Hey everyone, normally i come here to post shot's of my monster fish but thought i'd share a few shot's of my "little monster" tank lol. Took a few shot's of my african tank for another site, thought i'd share it here as well

here's my 160 Mixed Mbuna tank,


----------



## Aquaman (Apr 21, 2010)

LMAO ..Nice Head board .. 
Nice set up too . Looks like you have a ton of hiding places for them. Is it open at the back as well ? Looks like a great breeding tank. Thanks for putting the picks up of the little fish as well .


----------



## Adz1 (Apr 21, 2010)

that is one kick butt rock wall.
very nice mbuna set up..
thanks for sharing.


----------



## Diztrbd1 (Apr 21, 2010)

Does make a rather nice headboard. That wall is pretty cool and it does appear to be centered, maybe not , cant tell lol. Very nice setup! thanks for sharing


----------



## clintgv (May 6, 2010)

That's a huge mbuna tank ^^. And alot of rocks as well hehe ^^. Nice selection of fish you got going on there .


----------



## -DC- (Apr 21, 2010)

Thank's, ya it's my bedroom and ya it makes a pretty sweet headboard I started with a 30 gallon on the night stand, then thought how can I make this bigger&#8230; gives the room a nice glow at night, and has built in black light/moon light's.

And yes it is open on the back, there's roughly 3-4" from the rock to the front glass, in the back it's only about 2" from the glass.

There are ALOT of fish in that tank, but so much rock work that in the morning you can turn on the lights and have trouble seeing more then 2-3! Here are a few shot's of the tenant's.








































This guy's not a Mbuna, but he's a tough little vic who lives with them









































Ok, I think that's enough lol


----------



## eternity302 (Apr 22, 2010)

WOW! Now that's sweet!

HAHAHA! I hafta get this outta my system! HAHAHA, but way to lure a girl onto the bed just to check out your fish tank! HAHAAHA!!


----------



## onefishtwofish (Apr 21, 2010)

one thing i noticed about my africans....when one couple is breeding the others all cram to the far end and all face away to give the couple some privacy..............i was wondering. do they give you the same courtesy?


----------



## redsnapper (May 12, 2010)

onefishtwofish said:


> one thing i noticed about my africans....when one couple is breeding the others all cram to the far end and all face away to give the couple some privacy..............i was wondering. do they give you the same courtesy?

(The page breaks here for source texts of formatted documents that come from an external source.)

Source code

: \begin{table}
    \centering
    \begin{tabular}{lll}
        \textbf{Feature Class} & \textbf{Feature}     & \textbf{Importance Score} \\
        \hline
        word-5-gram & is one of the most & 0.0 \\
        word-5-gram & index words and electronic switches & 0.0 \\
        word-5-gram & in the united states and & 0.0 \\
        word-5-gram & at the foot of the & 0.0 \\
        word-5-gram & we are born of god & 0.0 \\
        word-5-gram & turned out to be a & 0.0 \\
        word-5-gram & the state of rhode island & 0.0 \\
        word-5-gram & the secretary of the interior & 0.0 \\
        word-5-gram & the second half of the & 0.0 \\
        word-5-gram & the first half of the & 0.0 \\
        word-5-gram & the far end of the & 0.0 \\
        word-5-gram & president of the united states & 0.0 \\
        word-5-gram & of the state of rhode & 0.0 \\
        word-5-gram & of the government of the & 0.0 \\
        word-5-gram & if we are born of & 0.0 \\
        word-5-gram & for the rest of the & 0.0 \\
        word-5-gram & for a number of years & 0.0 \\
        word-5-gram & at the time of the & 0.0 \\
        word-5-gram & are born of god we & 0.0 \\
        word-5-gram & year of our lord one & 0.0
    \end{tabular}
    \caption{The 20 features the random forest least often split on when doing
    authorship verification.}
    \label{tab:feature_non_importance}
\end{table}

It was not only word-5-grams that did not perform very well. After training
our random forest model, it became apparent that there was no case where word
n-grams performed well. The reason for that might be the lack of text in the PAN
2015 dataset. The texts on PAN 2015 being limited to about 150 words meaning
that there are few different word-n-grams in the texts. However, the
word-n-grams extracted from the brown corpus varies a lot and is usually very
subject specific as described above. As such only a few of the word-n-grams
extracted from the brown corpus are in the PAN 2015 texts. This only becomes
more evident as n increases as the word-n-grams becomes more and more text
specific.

may be like monkey's ( Fishies see, Fishies do )


----------



## AfricanCichlids (Sep 13, 2010)

-DC- said:


> There are ALOT of fish in that tank, but so much rock work that in the morning you can turn on the lights and have trouble seeing more then 2-3!


Light must be on a lot, cause I see algea....So you must not see the fish often  Some nice variety of fish tho. nice


----------



## target (Apr 21, 2010)

Looks really good. Love the headboard idea.


----------



## ngo911 (May 19, 2010)

Sweet rock formations!


----------



## monkE (Aug 4, 2010)

very well done... the rock wall is awesome 

the fact that it's your headboard doubles the awesomeness 

thanks for posting!


----------



## -DC- (Apr 21, 2010)

Thank's everyone, and yes the rock's are covered in green alge,I know sound ridicules but i just couldn’t get algae to grow for the longest time, ended up taking a rock covered from a friends tank and put it into mine, now that it's caught on any upward facing surface is covered, the cichlid's love it, as soon as the lights come on they come out to forge and scrape off rock's, 

that light on it was originally for a coral tank, 8 bulbs in it, it's a hell of a light set for cichlid's but really brings the color out on them, and grows the algae like mad which is a bonus!


----------